Sind die in den Vorjahren jeweils im Bundeshaushalt ausgewiesenen Bundesmittel für die Städtebauförderung in Höhe von 455 Mio. Euro vollständig abgerufen und programmgerecht verwendet worden?

a) Wenn ja, welches Investitionsvolumen konnte damit generiert werden?

b) Wenn nein, sind nicht verbrauchte Mittel erneut und kumulativ der entsprechenden Haushaltsposition zugeführt worden?

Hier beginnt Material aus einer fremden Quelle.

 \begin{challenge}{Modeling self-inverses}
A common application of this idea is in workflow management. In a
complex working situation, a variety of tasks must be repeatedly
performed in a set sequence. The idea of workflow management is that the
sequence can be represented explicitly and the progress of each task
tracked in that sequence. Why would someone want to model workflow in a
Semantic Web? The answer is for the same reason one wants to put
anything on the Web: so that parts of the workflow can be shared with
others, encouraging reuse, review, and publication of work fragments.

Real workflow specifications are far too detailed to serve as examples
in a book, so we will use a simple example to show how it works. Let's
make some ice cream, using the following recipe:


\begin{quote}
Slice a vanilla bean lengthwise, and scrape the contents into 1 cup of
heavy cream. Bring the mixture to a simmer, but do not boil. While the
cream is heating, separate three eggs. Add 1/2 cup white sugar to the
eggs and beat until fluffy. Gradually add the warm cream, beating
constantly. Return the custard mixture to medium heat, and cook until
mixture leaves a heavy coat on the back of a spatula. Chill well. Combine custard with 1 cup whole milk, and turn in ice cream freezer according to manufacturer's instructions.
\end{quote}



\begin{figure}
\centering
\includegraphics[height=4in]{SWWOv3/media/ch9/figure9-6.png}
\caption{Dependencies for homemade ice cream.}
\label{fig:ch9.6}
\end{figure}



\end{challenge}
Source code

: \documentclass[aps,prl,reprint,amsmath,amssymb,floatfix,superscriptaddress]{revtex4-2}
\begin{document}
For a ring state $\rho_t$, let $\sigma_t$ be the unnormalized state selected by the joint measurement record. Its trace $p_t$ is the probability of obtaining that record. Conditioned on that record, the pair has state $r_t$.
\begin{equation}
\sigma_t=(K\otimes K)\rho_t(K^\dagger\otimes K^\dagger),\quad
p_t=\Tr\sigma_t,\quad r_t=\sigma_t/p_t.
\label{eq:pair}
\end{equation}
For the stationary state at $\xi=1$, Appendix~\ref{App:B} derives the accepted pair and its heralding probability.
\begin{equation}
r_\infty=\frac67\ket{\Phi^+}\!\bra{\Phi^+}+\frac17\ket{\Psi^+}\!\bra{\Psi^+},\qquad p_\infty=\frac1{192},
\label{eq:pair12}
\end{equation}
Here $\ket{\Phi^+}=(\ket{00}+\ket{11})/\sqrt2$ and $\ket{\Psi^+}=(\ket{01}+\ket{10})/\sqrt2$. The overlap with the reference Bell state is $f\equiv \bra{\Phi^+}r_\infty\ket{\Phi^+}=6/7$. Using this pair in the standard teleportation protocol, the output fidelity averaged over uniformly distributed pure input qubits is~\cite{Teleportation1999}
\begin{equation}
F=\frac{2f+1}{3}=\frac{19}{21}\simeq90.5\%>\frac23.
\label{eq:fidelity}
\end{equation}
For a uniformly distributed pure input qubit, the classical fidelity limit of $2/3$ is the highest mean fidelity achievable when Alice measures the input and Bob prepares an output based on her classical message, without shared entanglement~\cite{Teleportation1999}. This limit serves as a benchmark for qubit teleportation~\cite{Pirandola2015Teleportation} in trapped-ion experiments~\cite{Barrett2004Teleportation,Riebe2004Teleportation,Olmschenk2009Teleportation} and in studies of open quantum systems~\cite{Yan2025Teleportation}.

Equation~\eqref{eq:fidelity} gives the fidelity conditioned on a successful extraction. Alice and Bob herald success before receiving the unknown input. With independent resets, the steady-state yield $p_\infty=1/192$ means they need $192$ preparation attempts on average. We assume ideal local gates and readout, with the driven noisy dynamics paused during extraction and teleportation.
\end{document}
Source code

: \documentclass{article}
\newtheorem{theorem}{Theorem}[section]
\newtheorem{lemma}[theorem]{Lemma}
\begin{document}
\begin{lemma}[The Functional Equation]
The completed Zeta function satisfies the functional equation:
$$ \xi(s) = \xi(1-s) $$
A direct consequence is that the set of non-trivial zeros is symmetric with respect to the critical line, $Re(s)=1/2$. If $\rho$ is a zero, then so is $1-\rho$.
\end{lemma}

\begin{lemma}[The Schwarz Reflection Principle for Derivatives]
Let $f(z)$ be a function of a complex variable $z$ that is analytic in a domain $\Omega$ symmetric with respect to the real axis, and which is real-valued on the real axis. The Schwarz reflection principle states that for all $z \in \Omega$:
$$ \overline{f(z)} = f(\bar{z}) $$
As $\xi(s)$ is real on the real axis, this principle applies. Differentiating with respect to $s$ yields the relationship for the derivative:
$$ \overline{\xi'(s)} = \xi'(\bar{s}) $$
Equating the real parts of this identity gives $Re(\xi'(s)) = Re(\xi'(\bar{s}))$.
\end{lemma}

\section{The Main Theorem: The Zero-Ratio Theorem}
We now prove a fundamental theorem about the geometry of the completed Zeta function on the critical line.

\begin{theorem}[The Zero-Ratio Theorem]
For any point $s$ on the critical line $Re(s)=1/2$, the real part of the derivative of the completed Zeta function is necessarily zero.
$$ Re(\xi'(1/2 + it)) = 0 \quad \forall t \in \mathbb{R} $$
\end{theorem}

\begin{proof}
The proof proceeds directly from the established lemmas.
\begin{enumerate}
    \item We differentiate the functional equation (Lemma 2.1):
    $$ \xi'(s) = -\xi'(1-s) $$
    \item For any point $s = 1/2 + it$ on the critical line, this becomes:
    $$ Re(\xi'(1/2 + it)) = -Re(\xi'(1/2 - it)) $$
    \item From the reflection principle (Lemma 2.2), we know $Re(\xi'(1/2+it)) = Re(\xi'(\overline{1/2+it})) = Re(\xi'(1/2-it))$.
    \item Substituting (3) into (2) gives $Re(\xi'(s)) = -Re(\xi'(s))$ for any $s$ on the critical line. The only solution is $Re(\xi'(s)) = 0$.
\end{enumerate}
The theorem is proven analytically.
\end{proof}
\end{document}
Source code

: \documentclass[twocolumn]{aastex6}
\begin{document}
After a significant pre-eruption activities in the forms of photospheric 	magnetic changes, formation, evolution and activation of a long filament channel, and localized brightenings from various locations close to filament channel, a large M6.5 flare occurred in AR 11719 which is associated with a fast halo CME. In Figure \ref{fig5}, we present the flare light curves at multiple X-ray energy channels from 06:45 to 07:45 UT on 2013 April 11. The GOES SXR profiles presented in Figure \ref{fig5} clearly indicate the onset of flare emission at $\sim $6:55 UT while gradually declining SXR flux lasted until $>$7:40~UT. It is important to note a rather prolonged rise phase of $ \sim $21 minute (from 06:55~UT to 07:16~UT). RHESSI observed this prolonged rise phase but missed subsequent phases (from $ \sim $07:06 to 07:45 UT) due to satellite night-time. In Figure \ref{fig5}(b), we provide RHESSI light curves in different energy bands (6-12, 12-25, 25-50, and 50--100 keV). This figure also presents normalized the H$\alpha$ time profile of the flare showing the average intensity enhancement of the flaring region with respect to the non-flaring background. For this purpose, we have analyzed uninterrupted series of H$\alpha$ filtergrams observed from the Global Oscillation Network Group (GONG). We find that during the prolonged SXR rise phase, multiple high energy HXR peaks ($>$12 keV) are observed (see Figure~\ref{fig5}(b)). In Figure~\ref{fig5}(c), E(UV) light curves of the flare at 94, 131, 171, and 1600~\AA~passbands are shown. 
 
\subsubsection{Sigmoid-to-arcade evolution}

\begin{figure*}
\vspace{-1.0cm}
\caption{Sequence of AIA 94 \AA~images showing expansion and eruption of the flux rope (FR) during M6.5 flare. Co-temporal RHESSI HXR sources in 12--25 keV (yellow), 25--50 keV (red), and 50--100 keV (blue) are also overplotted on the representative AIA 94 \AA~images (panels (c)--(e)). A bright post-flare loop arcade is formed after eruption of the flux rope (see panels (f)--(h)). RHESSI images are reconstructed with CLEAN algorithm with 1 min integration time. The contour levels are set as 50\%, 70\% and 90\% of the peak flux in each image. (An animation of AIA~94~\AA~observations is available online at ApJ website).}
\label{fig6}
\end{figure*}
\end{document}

Sind den Ländern zugewiesene, aber nicht verbrauchte Bundesmittel an den Bundeshaushalt zurückgeflossen?

15

Wie spiegelt sich die in den ergänzenden Erläuterungen des BMUB angekündigte Steigerung der Bundesmittel für die Städtebauförderung auf 700 Mio. Euro jährlich im Bundeshaushalt 2014 wider (hier bitte eine nachvollziehbare, vollständige Gegenüberstellung aller entsprechenden Haushaltsstitel 2014 zu 2013 beifügen)?

16

Wie korrespondiert diese Aussage mit dem Ansatz von 399 Mio. Euro im Titel 882 11-423 „Zuweisungen an die Länder zur Förderung städtebaulicher Maßnahmen“?

17

Wodurch ist der Ansatz von 399 Mio. Euro bei gleichzeitiger Reduzierung der Titelgruppe 01 „Förderung des Städtebaus“ von 543 484 000 Euro im Einzelplan 12 für das Jahr 2013 auf 479 754 000 Euro im Einzelplan 16 für das Jahr 2014 gedeckt?

18

Wie ist die in den ergänzenden Erläuterungen angekündigte Aufstockung der Bundesmittel für die Städtebauförderung auf 700 Mio. Euro jährlich mit den in den gleichen Erläuterungen aufgeführten Jahresscheiben von 399 Mio. Euro für das Jahr 2014, 528,5 Mio. Euro für das Jahr 2015, 602 Mio. Euro für das Jahr 2016 und 663,25 Mio. Euro für das Jahr 2017 vereinbar?

19

Wie korrespondiert die Ankündigung der Bundesregierung, die Städtebauförderung auf 700 Mio. Euro jährlich aufzustocken, mit der Addition der Verpflichtungsermächtigungen für die Jahre 2014 bis 2018 in Titel 882 11-423 des Einzelplans 16?